-
Notifications
You must be signed in to change notification settings - Fork 1
Home
This code contains a complete replication for the paper "REDI for Binned Data: A Random Empirical Distribution Imputation method for estimating continuous incomes" by Molly M. King.
The files within the subfolder redi_package contain the Stata .ado file and help file for the redi package. To use the package for your own research, download the .ado file and .sthlp file and follow the instructions in the .sthlp file. You can ignore the rest of the repo.
The files within the subfolder redi_proof_of_concept contain the .do and .log files for the Sociological Methodology proof-of-concept paper. See below for details on replicating these results..
To replicate the REDI proof of concept, you must first download three datasets:
- Go to https://usa.ipums.org/.
- Select sample years 2016 and 2017. Select variables: YEAR, REPWTP, PERWT, HHINCOME. See how the selection should look here: https://osf.io/e2dtr/
- After unzipping, label the .dat file downloaded as ""usa_00008.dat".
- Go to https://cps.ipums.org/
- Download the variables: Select sample years 2016 and 2017. Select variables: YEAR, ASECWTH, HHINCOME, PERNUM, SEX, RACE, HISPAN, and EDUC. See how the selection should look here: https://osf.io/z3pcw/
- After unzipping, label the .dat file downloaded as "cps_00009.dat".
- Downloaded as a spreadsheet from the U.S. Bureau of Labor Statistics website: https://www.bls.gov/cpi/research-series/r-cpi-u-rs-home.htm.
- Code to import and use this data can be found along with the rest of the code.
Now you will create a file system to keep track of data and results from the replication.
-
Create an empty file for this project.

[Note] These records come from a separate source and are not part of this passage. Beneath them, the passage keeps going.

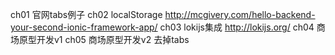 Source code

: ch01  官网tabs例子
ch02  localStorage http://mcgivery.com/hello-backend-your-second-ionic-framework-app/
ch03  lokijs集成 http://lokijs.org/
ch04  商场原型开发v1
ch05  商场原型开发v2 去掉tabs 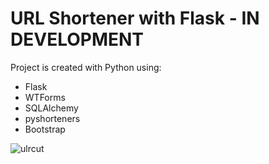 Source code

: # URL Shortener with Flask - **IN DEVELOPMENT**

Project is created with Python using:
* Flask
* WTForms
* SQLAlchemy
* pyshorteners
* Bootstrap

![ulrcut](https://user-images.githubusercontent.com/110557211/184594281-68dcf148-f6ee-4e72-837e-3d189562ee8a.png)



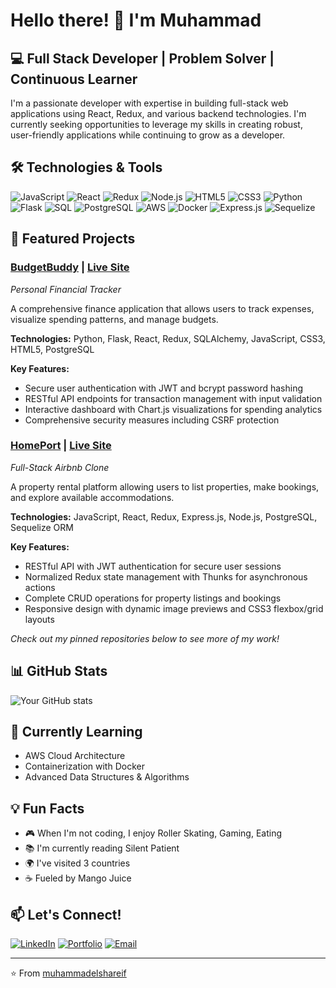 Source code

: # Hello there! 👋 I'm Muhammad

## 💻 Full Stack Developer | Problem Solver | Continuous Learner

I'm a passionate developer with expertise in building full-stack web applications using React, Redux, and various backend technologies. I'm currently seeking opportunities to leverage my skills in creating robust, user-friendly applications while continuing to grow as a developer.

## 🛠️ Technologies & Tools

![JavaScript](https://img.shields.io/badge/-JavaScript-F7DF1E?style=flat-square&logo=javascript&logoColor=black)
![React](https://img.shields.io/badge/-React-61DAFB?style=flat-square&logo=react&logoColor=black)
![Redux](https://img.shields.io/badge/-Redux-764ABC?style=flat-square&logo=redux&logoColor=white)
![Node.js](https://img.shields.io/badge/-Node.js-339933?style=flat-square&logo=node.js&logoColor=white)
![HTML5](https://img.shields.io/badge/-HTML5-E34F26?style=flat-square&logo=html5&logoColor=white)
![CSS3](https://img.shields.io/badge/-CSS3-1572B6?style=flat-square&logo=css3&logoColor=white)
![Python](https://img.shields.io/badge/-Python-3776AB?style=flat-square&logo=python&logoColor=white)
![Flask](https://img.shields.io/badge/-Flask-000000?style=flat-square&logo=flask&logoColor=white)
![SQL](https://img.shields.io/badge/-SQL-4479A1?style=flat-square&logo=mysql&logoColor=white)
![PostgreSQL](https://img.shields.io/badge/-PostgreSQL-336791?style=flat-square&logo=postgresql&logoColor=white)
![AWS](https://img.shields.io/badge/-AWS-232F3E?style=flat-square&logo=amazon-aws&logoColor=white)
![Docker](https://img.shields.io/badge/-Docker-2496ED?style=flat-square&logo=docker&logoColor=white)
![Express.js](https://img.shields.io/badge/-Express.js-000000?style=flat-square&logo=express&logoColor=white)
![Sequelize](https://img.shields.io/badge/-Sequelize-52B0E7?style=flat-square&logo=sequelize&logoColor=white)

## 🚀 Featured Projects

### [BudgetBuddy](https://github.com/muhammadelshareif/BudgetBuddy) | [Live Site](https://budgetbuddy-c5xv.onrender.com)
*Personal Financial Tracker*

A comprehensive finance application that allows users to track expenses, visualize spending patterns, and manage budgets.

**Technologies:** Python, Flask, React, Redux, SQLAlchemy, JavaScript, CSS3, HTML5, PostgreSQL

**Key Features:**
- Secure user authentication with JWT and bcrypt password hashing
- RESTful API endpoints for transaction management with input validation
- Interactive dashboard with Chart.js visualizations for spending analytics
- Comprehensive security measures including CSRF protection

### [HomePort](https://github.com/muhammadelshareif/HomePort) | [Live Site](https://mod5-frontend-project.onrender.com)
*Full-Stack Airbnb Clone*

A property rental platform allowing users to list properties, make bookings, and explore available accommodations.

**Technologies:** JavaScript, React, Redux, Express.js, Node.js, PostgreSQL, Sequelize ORM

**Key Features:**
- RESTful API with JWT authentication for secure user sessions
- Normalized Redux state management with Thunks for asynchronous actions
- Complete CRUD operations for property listings and bookings
- Responsive design with dynamic image previews and CSS3 flexbox/grid layouts

*Check out my pinned repositories below to see more of my work!*

## 📊 GitHub Stats

![Your GitHub stats](https://github-readme-stats.vercel.app/api?username=muhammadelshareif&show_icons=true&theme=radical)

## 🌱 Currently Learning

- AWS Cloud Architecture
- Containerization with Docker
- Advanced Data Structures & Algorithms

## 💡 Fun Facts

- 🎮 When I'm not coding, I enjoy Roller Skating, Gaming, Eating
- 📚 I'm currently reading Silent Patient
- 🌍 I've visited 3 countries
- ☕ Fueled by Mango Juice

## 📫 Let's Connect!

[![LinkedIn](https://img.shields.io/badge/LinkedIn-0077B5?style=for-the-badge&logo=linkedin&logoColor=white)](https://www.linkedin.com/in/muhammad-elshareif-746145206/)
[![Portfolio](https://img.shields.io/badge/Portfolio-1DA1F2?style=for-the-badge&logo=website&logoColor=white)](your-portfolio-url)
[![Email](https://img.shields.io/badge/Email-D14836?style=for-the-badge&logo=gmail&logoColor=white)](mailto:melshareif1@gmail.com)

---

⭐️ From [muhammadelshareif](https://github.com/muhammadelshareif)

Change the directory in the "redi00_master.do" to match this folder for code for the project:
global redi "YOUR / DIRECTORY / HERE" // where all replication .do files stored
-
Create a new blank folder to serve as an umbrella folder for holding all data related to this replication.
-
Create a new blank folder within this data folder. All source data files downloaded above should be placed in a single file folder. Change the directory in the "redi00_master.do" file to match this directory:
global source "YOUR / DIRECTORY / HERE" // original datasets (ACS, CPS ASEC)
-
Create another new blank folder within this data folder. This will be used for the clean but unmodified data sets extracted from these raw data sets. Change the directory in the "redi00_master.do" to match the folder on your computer:
global extr "YOUR / DIRECTORY / HERE" // extracted datasets - a file to extract original data
-
Create yet another new blank folder within your umbrella project folder. This will be used for modified data sets that you are actively working with. Again, change the directory in the "redi00_master.do" file:
global deriv "YOUR / DIRECTORY / HERE" // derived datasets - a file to store final data
-
Create one final folder to hold temporary data files. Change the directory in the "redi00_master.do" file:
global temp "YOUR / DIRECTORY / HERE" // temporary datasets - an empty file to store temporary data
Since these are global variables, you will not need to reestablish these directory connections at any other point in the code. You will, however, need to run this part of the code before running any other .do file in the project.
From this point forward, the code should be self-documenting. Proceed in the order laid out in the file "redi00_master.do".